# Hive Beetles in my TBH



## dreamlandart (Aug 1, 2011)

How many are there?


----------



## tommyt (Aug 7, 2010)

Take a piece of 1/2 inch PVC pipe close to the length of your top bar, put a glue cap on one end and screw cap on the other 
Drill many holes on one side big enough for beetles to enter but not bee's 
Put a little mineral oil in the pipe and close it up
Make a hanger to hold the pipe so the holes are in the UP position 
Try and keep this up near the top of the TB's the bees will chase or the beetles 
will seek shelter in the pipe and the oil will Kill them.
If your colony is weak do this asap the SHB will ruin your day and run your 
Bees out 
You will end up with worms and slime

Tommyt


----------



## rtoney (Apr 20, 2011)

Are you saying put at the top on the inside of the top bar or the outside of the top bar?
Thanks


----------



## rmaro (Feb 22, 2011)

Is your TBH in full sun? If not move it into the sun!


----------



## rtoney (Apr 20, 2011)

Just moving the hive to full sun will not take care of all the beetles.

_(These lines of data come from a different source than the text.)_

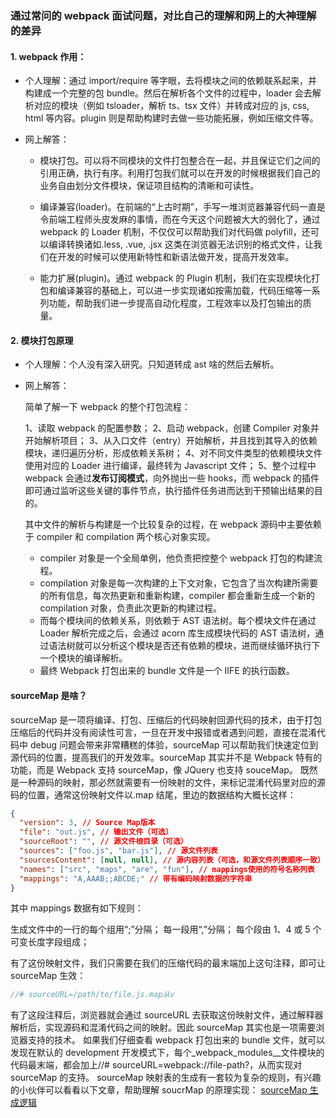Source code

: ### 通过常问的 webpack 面试问题，对比自己的理解和网上的大神理解的差异

#### 1. webpack 作用：

- 个人理解：通过 import/require 等字眼，去将模块之间的依赖联系起来，并构建成一个完整的包 bundle。然后在解析各个文件的过程中，loader 会去解析对应的模块（例如 tsloader，解析 ts、tsx 文件）并转成对应的 js, css, html 等内容。plugin 则是帮助构建时去做一些功能拓展，例如压缩文件等。

- 网上解答：

  - 模块打包。可以将不同模块的文件打包整合在一起，并且保证它们之间的引用正确，执行有序。利用打包我们就可以在开发的时候根据我们自己的业务自由划分文件模块，保证项目结构的清晰和可读性。

  - 编译兼容(loader)。在前端的“上古时期”，手写一堆浏览器兼容代码一直是令前端工程师头皮发麻的事情，而在今天这个问题被大大的弱化了，通过 webpack 的 Loader 机制，不仅仅可以帮助我们对代码做 polyfill，还可以编译转换诸如.less, .vue, .jsx 这类在浏览器无法识别的格式文件，让我们在开发的时候可以使用新特性和新语法做开发，提高开发效率。

  - 能力扩展(plugin)。通过 webpack 的 Plugin 机制，我们在实现模块化打包和编译兼容的基础上，可以进一步实现诸如按需加载，代码压缩等一系列功能，帮助我们进一步提高自动化程度，工程效率以及打包输出的质量。

#### 2. 模块打包原理

- 个人理解：个人没有深入研究。只知道转成 ast 啥的然后去解析。

- 网上解答：

  简单了解一下 webpack 的整个打包流程：

  1、读取 webpack 的配置参数；
  2、启动 webpack，创建 Compiler 对象并开始解析项目；
  3、从入口文件（entry）开始解析，并且找到其导入的依赖模块，递归遍历分析，形成依赖关系树；
  4、对不同文件类型的依赖模块文件使用对应的 Loader 进行编译，最终转为 Javascript 文件；
  5、整个过程中 webpack 会通过**发布订阅模式**，向外抛出一些 hooks，而 webpack 的插件即可通过监听这些关键的事件节点，执行插件任务进而达到干预输出结果的目的。

  其中文件的解析与构建是一个比较复杂的过程，在 webpack 源码中主要依赖于 compiler 和 compilation 两个核心对象实现。

  - compiler 对象是一个全局单例，他负责把控整个 webpack 打包的构建流程。
  - compilation 对象是每一次构建的上下文对象，它包含了当次构建所需要的所有信息，每次热更新和重新构建，compiler 都会重新生成一个新的 compilation 对象，负责此次更新的构建过程。
  - 而每个模块间的依赖关系，则依赖于 AST 语法树。每个模块文件在通过 Loader 解析完成之后，会通过 acorn 库生成模块代码的 AST 语法树，通过语法树就可以分析这个模块是否还有依赖的模块，进而继续循环执行下一个模块的编译解析。
  - 最终 Webpack 打包出来的 bundle 文件是一个 IIFE 的执行函数。

#### sourceMap 是啥？

sourceMap 是一项将编译、打包、压缩后的代码映射回源代码的技术，由于打包压缩后的代码并没有阅读性可言，一旦在开发中报错或者遇到问题，直接在混淆代码中 debug 问题会带来非常糟糕的体验，sourceMap 可以帮助我们快速定位到源代码的位置，提高我们的开发效率。sourceMap 其实并不是 Webpack 特有的功能，而是 Webpack 支持 sourceMap，像 JQuery 也支持 souceMap。
既然是一种源码的映射，那必然就需要有一份映射的文件，来标记混淆代码里对应的源码的位置，通常这份映射文件以.map 结尾，里边的数据结构大概长这样：

```json
{
  "version": 3, // Source Map版本
  "file": "out.js", // 输出文件（可选）
  "sourceRoot": "", // 源文件根目录（可选）
  "sources": ["foo.js", "bar.js"], // 源文件列表
  "sourcesContent": [null, null], // 源内容列表（可选，和源文件列表顺序一致）
  "names": ["src", "maps", "are", "fun"], // mappings使用的符号名称列表
  "mappings": "A,AAAB;;ABCDE;" // 带有编码映射数据的字符串
}
```

其中 mappings 数据有如下规则：

生成文件中的一行的每个组用“;”分隔；
每一段用“,”分隔；
每个段由 1、4 或 5 个可变长度字段组成；

有了这份映射文件，我们只需要在我们的压缩代码的最末端加上这句注释，即可让 sourceMap 生效：

```js
//# sourceURL=/path/to/file.js.map从v
```

有了这段注释后，浏览器就会通过 sourceURL 去获取这份映射文件，通过解释器解析后，实现源码和混淆代码之间的映射。因此 sourceMap 其实也是一项需要浏览器支持的技术。
如果我们仔细查看 webpack 打包出来的 bundle 文件，就可以发现在默认的 development 开发模式下，每个\_webpack_modules\_\_文件模块的代码最末端，都会加上//# sourceURL=webpack://file-path?，从而实现对 sourceMap 的支持。
sourceMap 映射表的生成有一套较为复杂的规则，有兴趣的小伙伴可以看看以下文章，帮助理解 soucrMap 的原理实现：
[sourceMap 生成逻辑](https://blog.fundebug.com/2018/10/12/understanding_frontend_source_map/)

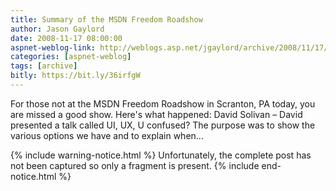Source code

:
 ```yaml
---
title: Summary of the MSDN Freedom Roadshow
author: Jason Gaylord
date: 2008-11-17 08:00:00
aspnet-weblog-link: http://weblogs.asp.net/jgaylord/archive/2008/11/17/summary-of-the-msdn-freedom-roadshow.aspx
categories: [aspnet-weblog]
tags: [archive]
bitly: https://bit.ly/36irfgW
---
```


For those not at the MSDN Freedom Roadshow in Scranton, PA today, you are missed a good show. Here's what happened: David Solivan – David presented a talk called UI, UX, U confused? The purpose was to show the various options we have and to explain when...

{% include warning-notice.html %}
Unfortunately, the complete post has not been captured so only a fragment is present.
{% include end-notice.html %}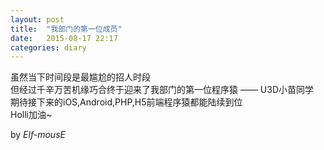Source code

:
 ```yaml
---
layout: post
title:  "我部门的第一位成员"
date:   2015-08-17 22:17
categories: diary
---
```


虽然当下时间段是最尴尬的招人时段  
但经过千辛万苦机缘巧合终于迎来了我部门的第一位程序猿 —— U3D小苗同学  
期待接下来的iOS,Android,PHP,H5前端程序猿都能陆续到位  
Holli加油~  

by *Elf-mousE*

It will cut them down some but mine has been in full sun since I have had it and I still have some beetles. Some things you will never get rid of altogether I smash them when I inspect try to trap and tell the girls to do a better job sometimes.


----------



## tommyt (Aug 7, 2010)

Hang it inside so the top with holes is about even to the top of top bars


----------



## DeeAnna (Nov 5, 2010)

I don't have SHBs, so I can't help you, but I did find another thread that you might want to check out: http://www.beesource.com/forums/showthread.php?259428

And Fatbeeman makes a SHB trap that I think could be adapted to TBHs. See: http://wn.com/FatBeeMan and look for "Making small hive beetletraps..."


----------



## LampBurner (May 4, 2011)

tommyt
I'm going to try that with the PVC pipe. Now, this time of year as I think the bees are not building so much comb it might not be too much problem but in the active season, that trap would have to be re-located daily as the bees would be building comb on it or at least attaching comb to it; at least how the bars in my TBH's are made anyway.
Can anyone explain how to make traps out of CD cases?; and has anyone used them in TBHs? About the only place I can think of to put them is either laying on the floor where I don't think they would be effective, or tapeing them to the wall of the hive where they too would be haveing comb built on and attached to them, or tapeing them to the follower board where I think they would only be effective if the hive is nearly full to the back:scratch:.


----------



## Beev (Jul 16, 2011)

DeeAnna's suggestion is a good one to try. Cheap and easy. Here is a link to the youtube video. http://www.youtube.com/watch?v=h_KDPp8H6PU&feature=related


----------